Something that I will never understand is why people judge others based on appearance. I have a few things about me that can make others jump to conclusions, and it frustrates me to no end. For example, I am fat, but I am also not unhealthy. That doesn’t make sense to some people, including my (former) doctor but so it is. Another example is that I am a mother, a teacher, a homemaker, a rather conservative lady, and I have several tattoos. I’m not going to attack you with my pro-tattoo political platform. I will not go into a diatribe using phrases I see thrown around on social media and the internet, like “people with tattoos don’t go around judging people who don’t” and the like. I will not try and persuade the un-tattooed to go out and get ink. I honestly don’t care if you have one or none or fifteen. If I see one that I think is neat, I will say so, but I otherwise do not comment on them for one simple reason: my tattoos are easily one of the most personal things about me.
I’m going to share about them anyway.
I won’t go into the whole story of every piece of work, but I’d like to share a little of what is behind my Art. That’s what I generally call them by the way. I like to say my Art or Work because they were work and they are art. It is tricky to allow someone else to create an image to go onto your skin. It’s sort of like making a mix tape (sorry kids, but I will always say mix tape, not playlist), using someone else to express how you feel. My tattoos are of words and of things, and they are important to me in very different ways. Let’s start at the beginning.
When I was seventeen years old, I knew that I would be leaving for school after summer and becoming a music teacher. Of course, I was wrong, but I had no idea. Music was the driving force of my life, and I wanted to express myself in a way that would show that. I got a tattoo of a treble clef on my thigh. It was how I became known at my tiny college, and I loved that. I wasn’t trying to be a rebel, I was trying to be me, and I found something else along the way. Having a tattoo was a way to love my skin.
When I got my next, I was a stupid, angry, depressed, and drunk 21 year old. I got a very poorly drawn and colored Celtic knot on my ankle. It was terrible, is the only tattoo I regret, and has since been covered up. The cover up was my next work, and it is a sun. I was married to Husband by then, I was 25 years old, and I chose a sun because husband collects them. He collected me, too.
As much as I loved being the tattoo girl, I wasn’t addicted to getting them as some people are. Not yet, anyway. Fast forward ten years and I was a very different woman. I was a long time wife and mother, and our family had just faced what will hopefully be our hardest time as a family. This was when we almost lost Husband due to an illness (written about in this post) and then to a pretty severe car accident. Husband, who is normally a bright and shiny person, was deep in the throes of questioning his purpose. he truly believed that God was not on his side anymore, and did not know if he would make it out of the year alive. When he did, and when life began to turn around, he asked if we could get matching tattoos. He wanted to get a tree of life, a symbol that has had meaning for us for a long time, and to have Daughter’s name written though it. He and I met with our artist and designed what we were looking for together. When we were done, Husband told me that knowing he had Daughter and me was all that kept him alive that year, and I will forever love that tattoo for reminding me that his love for us was enough to feed his soul.
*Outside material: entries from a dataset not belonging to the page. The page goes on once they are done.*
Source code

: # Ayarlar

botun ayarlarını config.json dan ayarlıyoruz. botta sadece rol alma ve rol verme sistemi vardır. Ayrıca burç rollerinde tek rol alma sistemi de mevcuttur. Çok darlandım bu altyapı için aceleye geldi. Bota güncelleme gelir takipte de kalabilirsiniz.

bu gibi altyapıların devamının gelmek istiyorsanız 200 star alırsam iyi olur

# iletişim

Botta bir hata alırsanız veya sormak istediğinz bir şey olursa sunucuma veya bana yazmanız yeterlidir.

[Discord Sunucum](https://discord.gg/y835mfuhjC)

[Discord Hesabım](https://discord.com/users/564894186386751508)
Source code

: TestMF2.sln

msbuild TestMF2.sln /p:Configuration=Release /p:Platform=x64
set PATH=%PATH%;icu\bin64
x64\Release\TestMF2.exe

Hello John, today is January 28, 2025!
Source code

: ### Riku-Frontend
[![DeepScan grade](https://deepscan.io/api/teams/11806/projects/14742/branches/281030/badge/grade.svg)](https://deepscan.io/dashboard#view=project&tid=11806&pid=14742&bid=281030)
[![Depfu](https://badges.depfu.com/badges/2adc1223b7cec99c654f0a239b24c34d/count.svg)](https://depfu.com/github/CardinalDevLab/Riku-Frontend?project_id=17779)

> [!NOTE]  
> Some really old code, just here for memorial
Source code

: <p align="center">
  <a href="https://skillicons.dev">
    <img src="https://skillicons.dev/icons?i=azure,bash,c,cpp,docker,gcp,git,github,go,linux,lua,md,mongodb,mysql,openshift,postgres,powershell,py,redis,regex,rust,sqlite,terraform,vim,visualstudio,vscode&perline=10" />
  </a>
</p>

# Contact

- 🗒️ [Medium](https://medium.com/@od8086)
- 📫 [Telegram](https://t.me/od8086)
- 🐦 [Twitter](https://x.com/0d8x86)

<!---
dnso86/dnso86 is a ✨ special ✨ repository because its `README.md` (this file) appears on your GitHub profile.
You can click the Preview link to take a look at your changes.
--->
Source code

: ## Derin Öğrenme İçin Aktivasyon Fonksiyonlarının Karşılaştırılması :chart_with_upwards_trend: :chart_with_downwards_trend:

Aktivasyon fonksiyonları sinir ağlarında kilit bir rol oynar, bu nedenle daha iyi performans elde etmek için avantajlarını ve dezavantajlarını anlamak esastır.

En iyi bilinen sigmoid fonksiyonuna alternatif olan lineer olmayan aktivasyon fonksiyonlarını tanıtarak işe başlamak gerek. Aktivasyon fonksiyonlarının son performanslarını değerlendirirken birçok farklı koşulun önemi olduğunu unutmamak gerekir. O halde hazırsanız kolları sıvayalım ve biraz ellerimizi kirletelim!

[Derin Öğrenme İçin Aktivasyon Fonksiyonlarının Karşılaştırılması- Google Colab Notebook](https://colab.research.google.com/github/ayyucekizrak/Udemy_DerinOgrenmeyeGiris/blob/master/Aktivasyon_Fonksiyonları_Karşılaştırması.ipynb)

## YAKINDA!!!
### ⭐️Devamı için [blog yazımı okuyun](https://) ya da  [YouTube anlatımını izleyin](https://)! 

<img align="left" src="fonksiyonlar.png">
Getting the tree is when some people could say I became addicted. While I disagree with that word choice, I will concede that I became hooked on the idea of my Art as therapy and guidance. My next work was an ambigram of the words Breathe/Deeply, which I am reminded to do every time I see it. It is on my wrist, so I see it often. It even became something that frustrated colleagues would come to me to touch in a sort of meditative way when feeling frustrated. I became close with a few people because of it. Next came my favorite piece of Art, the one pictured above. I needed the reminder that life was good and that everything would be ok. Working with my artist (who has done most of my Art at this point) I described how I wanted 3 little birds, like in the Bob Marley song. They would be a representation of my little family, having found out at that point that there would only ever be the three of us. Being half Lithuanian, I wanted the birds to be reminiscent of Eastern European folk art, and since my artist hails from Poland, that worked out well. We are both still enamored by that one.
I’ve done more since then: a lotus, reminding me that beauty can emerge from the darkest depths; a small anchor, so I won’t forget to count on those that keep me grounded in hard times; a piece of lace around my arm, to try and teach me to love the part of my body I hate the most; a cluster of forget me nots, one for each year of my life in Colorado; the word “be,” telling me that I can choose what to be each day, be strong, be brave, be vigilant. I have one more, too, but it’s meaning is just too hard to record here.
Some people cover their scars with tattoos. Some people get tattoos to remind them of those they have loved and lost. Some people just want to get a tattoo, damnit. It’s not our place to judge them for their Art any more than we would judge them for what is on their walls. My Art makes me able to walk out the door every day. It is my armor, my beauty, my heart. My Art is a representation on the outside of who I am on the inside, and I am proud to show the world who I really am.